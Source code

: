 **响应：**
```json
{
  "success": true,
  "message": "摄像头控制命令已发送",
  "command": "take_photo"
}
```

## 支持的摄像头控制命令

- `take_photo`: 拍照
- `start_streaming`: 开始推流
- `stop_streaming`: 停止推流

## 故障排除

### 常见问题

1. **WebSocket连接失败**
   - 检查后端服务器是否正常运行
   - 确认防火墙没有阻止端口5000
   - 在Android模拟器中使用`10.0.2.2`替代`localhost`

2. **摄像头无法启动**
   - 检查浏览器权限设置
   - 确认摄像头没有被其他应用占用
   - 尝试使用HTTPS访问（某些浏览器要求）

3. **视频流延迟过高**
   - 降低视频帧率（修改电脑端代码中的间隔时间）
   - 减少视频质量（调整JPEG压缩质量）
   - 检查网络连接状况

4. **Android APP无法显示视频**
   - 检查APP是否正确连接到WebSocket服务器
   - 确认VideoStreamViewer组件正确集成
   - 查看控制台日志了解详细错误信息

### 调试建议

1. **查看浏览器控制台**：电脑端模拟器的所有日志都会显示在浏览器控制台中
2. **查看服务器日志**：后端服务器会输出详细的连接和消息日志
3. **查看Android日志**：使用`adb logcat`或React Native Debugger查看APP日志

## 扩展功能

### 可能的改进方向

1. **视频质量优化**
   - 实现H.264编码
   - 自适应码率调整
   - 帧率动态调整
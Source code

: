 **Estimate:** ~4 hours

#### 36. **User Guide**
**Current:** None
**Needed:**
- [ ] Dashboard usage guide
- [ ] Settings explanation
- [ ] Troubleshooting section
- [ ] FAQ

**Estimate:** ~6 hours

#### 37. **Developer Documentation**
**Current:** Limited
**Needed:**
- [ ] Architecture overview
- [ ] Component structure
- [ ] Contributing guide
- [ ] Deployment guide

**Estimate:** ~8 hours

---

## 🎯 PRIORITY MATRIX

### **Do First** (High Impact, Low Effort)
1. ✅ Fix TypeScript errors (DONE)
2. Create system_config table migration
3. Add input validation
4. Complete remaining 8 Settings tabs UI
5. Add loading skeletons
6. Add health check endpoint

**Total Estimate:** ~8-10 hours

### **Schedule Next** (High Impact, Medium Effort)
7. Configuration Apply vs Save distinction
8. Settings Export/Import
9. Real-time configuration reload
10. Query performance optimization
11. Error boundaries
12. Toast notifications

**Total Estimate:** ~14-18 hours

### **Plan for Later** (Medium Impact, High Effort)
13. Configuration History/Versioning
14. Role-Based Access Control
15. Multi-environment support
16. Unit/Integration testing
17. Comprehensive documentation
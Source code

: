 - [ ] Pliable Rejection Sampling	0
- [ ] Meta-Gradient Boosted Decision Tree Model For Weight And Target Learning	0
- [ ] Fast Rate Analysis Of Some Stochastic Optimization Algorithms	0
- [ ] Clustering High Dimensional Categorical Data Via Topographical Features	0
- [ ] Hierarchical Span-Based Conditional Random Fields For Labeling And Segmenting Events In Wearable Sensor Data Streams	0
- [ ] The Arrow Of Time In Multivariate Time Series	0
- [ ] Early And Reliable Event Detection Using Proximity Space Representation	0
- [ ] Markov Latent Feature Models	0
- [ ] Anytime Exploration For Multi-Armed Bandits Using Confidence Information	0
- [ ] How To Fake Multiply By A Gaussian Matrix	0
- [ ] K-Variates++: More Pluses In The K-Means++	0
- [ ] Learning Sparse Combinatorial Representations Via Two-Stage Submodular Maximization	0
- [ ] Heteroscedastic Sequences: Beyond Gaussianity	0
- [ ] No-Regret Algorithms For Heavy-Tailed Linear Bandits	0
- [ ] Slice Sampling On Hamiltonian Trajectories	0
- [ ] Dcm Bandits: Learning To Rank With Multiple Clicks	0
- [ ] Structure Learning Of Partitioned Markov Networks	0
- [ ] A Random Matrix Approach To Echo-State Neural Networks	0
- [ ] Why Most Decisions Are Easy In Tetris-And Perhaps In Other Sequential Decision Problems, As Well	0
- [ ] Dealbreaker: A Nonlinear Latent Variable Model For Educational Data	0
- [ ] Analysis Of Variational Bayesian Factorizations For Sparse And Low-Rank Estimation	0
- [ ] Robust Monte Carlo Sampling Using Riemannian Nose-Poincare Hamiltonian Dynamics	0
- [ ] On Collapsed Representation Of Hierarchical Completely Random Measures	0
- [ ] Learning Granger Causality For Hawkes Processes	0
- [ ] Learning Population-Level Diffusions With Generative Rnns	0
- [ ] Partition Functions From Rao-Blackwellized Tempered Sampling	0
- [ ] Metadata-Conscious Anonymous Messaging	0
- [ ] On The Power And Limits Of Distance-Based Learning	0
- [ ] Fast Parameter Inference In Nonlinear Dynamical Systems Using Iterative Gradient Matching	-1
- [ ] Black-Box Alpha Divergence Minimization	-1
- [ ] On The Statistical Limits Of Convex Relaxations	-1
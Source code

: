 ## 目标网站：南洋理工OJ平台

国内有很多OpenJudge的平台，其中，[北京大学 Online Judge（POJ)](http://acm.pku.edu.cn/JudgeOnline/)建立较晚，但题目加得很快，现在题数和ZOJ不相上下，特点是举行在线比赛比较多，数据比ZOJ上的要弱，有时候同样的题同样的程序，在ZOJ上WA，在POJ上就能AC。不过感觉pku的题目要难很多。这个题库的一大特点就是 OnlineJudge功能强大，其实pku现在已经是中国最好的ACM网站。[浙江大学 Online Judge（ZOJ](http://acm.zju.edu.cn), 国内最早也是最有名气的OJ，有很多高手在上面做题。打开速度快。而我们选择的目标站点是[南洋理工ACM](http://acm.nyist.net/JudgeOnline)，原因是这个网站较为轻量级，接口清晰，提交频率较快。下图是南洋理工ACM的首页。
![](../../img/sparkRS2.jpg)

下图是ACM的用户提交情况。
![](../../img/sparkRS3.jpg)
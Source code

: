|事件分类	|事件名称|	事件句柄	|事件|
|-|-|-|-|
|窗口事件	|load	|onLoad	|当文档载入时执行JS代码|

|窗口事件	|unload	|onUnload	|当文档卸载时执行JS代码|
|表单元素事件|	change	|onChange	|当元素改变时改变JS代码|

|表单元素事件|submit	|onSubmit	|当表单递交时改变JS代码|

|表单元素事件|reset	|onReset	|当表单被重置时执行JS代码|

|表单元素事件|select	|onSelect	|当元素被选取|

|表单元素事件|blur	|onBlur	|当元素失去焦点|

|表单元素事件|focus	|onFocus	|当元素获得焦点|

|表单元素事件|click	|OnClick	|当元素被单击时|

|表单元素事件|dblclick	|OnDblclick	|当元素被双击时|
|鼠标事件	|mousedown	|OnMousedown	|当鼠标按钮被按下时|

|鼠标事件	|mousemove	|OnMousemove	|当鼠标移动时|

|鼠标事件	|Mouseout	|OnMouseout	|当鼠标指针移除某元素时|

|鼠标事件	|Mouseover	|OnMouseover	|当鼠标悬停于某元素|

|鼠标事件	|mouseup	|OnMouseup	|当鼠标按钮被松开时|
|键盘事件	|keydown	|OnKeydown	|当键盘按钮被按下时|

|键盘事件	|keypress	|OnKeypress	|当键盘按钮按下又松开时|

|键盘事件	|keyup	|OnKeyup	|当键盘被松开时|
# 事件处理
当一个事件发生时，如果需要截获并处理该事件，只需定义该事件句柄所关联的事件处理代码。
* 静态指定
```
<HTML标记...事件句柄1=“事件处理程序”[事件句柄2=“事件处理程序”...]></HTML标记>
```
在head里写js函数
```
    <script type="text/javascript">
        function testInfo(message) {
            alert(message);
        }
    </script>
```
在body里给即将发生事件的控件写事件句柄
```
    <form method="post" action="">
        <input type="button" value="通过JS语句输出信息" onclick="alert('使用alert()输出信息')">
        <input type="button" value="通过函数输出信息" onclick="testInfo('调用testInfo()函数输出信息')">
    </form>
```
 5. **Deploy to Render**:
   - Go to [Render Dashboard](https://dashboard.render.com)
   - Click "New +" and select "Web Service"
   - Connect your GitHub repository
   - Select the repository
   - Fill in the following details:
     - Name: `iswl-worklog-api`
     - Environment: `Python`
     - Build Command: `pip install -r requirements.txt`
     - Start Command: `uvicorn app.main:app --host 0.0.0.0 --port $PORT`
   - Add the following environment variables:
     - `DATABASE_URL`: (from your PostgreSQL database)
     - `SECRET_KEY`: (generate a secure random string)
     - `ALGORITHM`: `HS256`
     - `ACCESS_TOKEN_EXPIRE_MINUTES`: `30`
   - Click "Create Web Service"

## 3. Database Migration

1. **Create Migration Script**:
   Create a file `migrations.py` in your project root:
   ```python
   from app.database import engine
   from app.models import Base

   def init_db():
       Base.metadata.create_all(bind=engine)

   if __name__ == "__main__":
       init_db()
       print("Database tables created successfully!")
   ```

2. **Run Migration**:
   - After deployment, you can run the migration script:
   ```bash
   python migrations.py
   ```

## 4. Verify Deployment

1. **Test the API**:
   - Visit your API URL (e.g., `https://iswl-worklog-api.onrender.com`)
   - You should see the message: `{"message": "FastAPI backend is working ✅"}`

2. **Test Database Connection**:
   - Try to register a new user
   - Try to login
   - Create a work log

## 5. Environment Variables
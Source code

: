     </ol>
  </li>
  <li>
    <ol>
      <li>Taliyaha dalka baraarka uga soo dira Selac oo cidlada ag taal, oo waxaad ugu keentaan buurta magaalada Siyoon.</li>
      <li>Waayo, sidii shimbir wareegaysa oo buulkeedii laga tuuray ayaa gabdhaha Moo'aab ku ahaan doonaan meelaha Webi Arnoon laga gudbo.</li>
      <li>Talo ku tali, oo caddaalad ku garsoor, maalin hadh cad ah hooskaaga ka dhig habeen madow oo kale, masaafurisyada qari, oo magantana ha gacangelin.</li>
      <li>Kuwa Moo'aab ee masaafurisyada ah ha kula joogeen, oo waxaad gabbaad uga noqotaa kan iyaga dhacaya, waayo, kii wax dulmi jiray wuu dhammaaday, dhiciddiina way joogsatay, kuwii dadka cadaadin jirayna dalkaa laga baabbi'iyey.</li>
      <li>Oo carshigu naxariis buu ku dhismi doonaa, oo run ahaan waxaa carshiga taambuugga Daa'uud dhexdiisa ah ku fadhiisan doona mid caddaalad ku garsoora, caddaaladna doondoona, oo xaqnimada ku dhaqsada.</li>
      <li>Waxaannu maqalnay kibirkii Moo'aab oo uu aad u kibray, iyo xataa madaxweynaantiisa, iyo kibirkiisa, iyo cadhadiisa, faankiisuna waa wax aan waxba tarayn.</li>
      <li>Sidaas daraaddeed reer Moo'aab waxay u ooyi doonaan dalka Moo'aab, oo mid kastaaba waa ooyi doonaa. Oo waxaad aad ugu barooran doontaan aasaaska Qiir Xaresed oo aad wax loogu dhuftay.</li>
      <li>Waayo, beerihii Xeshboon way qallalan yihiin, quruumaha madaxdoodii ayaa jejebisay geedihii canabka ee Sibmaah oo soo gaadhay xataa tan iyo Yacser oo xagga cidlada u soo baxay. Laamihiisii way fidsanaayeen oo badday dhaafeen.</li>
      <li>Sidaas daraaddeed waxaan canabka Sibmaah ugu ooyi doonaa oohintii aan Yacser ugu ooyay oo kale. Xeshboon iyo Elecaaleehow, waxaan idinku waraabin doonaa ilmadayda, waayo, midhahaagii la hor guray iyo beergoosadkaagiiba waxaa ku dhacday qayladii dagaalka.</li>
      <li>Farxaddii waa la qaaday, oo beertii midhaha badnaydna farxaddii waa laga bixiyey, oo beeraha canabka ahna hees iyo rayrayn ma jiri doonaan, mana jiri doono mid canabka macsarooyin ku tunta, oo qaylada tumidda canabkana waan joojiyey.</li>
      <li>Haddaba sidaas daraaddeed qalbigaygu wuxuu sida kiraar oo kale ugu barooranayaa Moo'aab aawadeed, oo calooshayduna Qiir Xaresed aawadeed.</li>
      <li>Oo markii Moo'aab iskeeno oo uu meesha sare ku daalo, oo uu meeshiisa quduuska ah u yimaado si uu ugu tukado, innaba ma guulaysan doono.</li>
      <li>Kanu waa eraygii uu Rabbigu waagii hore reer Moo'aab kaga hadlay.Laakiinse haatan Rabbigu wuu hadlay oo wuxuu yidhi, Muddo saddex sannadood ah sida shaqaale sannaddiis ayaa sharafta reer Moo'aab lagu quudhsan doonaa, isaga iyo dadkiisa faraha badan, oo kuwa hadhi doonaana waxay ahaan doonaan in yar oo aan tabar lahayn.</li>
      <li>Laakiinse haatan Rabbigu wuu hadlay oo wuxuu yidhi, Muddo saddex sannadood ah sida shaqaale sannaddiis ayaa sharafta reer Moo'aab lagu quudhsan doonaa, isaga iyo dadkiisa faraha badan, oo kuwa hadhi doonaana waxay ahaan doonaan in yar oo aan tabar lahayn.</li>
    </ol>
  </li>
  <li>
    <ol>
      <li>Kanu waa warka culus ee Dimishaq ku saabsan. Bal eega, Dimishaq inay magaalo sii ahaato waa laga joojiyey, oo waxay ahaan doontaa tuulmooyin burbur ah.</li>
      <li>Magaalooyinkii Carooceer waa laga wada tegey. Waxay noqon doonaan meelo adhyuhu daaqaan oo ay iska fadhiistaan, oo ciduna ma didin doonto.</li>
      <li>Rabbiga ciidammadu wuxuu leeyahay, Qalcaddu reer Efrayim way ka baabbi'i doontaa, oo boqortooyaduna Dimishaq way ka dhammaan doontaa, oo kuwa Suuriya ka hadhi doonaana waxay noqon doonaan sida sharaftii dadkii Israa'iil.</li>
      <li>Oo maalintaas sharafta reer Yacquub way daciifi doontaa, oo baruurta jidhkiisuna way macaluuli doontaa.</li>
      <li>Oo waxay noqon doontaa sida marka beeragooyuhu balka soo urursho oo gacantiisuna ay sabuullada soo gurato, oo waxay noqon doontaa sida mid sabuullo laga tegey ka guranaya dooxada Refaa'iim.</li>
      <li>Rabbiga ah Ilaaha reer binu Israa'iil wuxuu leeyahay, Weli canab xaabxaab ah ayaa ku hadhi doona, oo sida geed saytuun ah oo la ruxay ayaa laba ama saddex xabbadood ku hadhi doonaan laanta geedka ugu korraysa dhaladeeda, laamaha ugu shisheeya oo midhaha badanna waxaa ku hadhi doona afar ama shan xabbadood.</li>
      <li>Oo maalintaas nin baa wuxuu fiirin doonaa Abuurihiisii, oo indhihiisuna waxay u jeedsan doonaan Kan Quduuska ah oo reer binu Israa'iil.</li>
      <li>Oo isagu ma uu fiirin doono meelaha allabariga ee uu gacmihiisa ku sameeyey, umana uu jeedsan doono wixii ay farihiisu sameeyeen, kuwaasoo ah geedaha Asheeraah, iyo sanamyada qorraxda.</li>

________________

> **About this exercise**: Once the line with "1. **Create Migration" is found in the records above, print exactly that line and every line after it through the line with "<li>Kuwa Moo'aab ee".

> **Solution for this problem**:
1. **Create Migration Script**:
   Create a file `migrations.py` in your project root:
   ```python
   from app.database import engine
   from app.models import Base

   def init_db():
       Base.metadata.create_all(bind=engine)

   if __name__ == "__main__":
       init_db()
       print("Database tables created successfully!")
   ```

2. **Run Migration**:
   - After deployment, you can run the migration script:
   ```bash
   python migrations.py
   ```

## 4. Verify Deployment

1. **Test the API**:
   - Visit your API URL (e.g., `https://iswl-worklog-api.onrender.com`)
   - You should see the message: `{"message": "FastAPI backend is working ✅"}`

2. **Test Database Connection**:
   - Try to register a new user
   - Try to login
   - Create a work log

## 5. Environment Variables
Source code

:     </ol>
  </li>
  <li>
    <ol>
      <li>Taliyaha dalka baraarka uga soo dira Selac oo cidlada ag taal, oo waxaad ugu keentaan buurta magaalada Siyoon.</li>
      <li>Waayo, sidii shimbir wareegaysa oo buulkeedii laga tuuray ayaa gabdhaha Moo'aab ku ahaan doonaan meelaha Webi Arnoon laga gudbo.</li>
      <li>Talo ku tali, oo caddaalad ku garsoor, maalin hadh cad ah hooskaaga ka dhig habeen madow oo kale, masaafurisyada qari, oo magantana ha gacangelin.</li>
      <li>Kuwa Moo'aab ee masaafurisyada ah ha kula joogeen, oo waxaad gabbaad uga noqotaa kan iyaga dhacaya, waayo, kii wax dulmi jiray wuu dhammaaday, dhiciddiina way joogsatay, kuwii dadka cadaadin jirayna dalkaa laga baabbi'iyey.</li>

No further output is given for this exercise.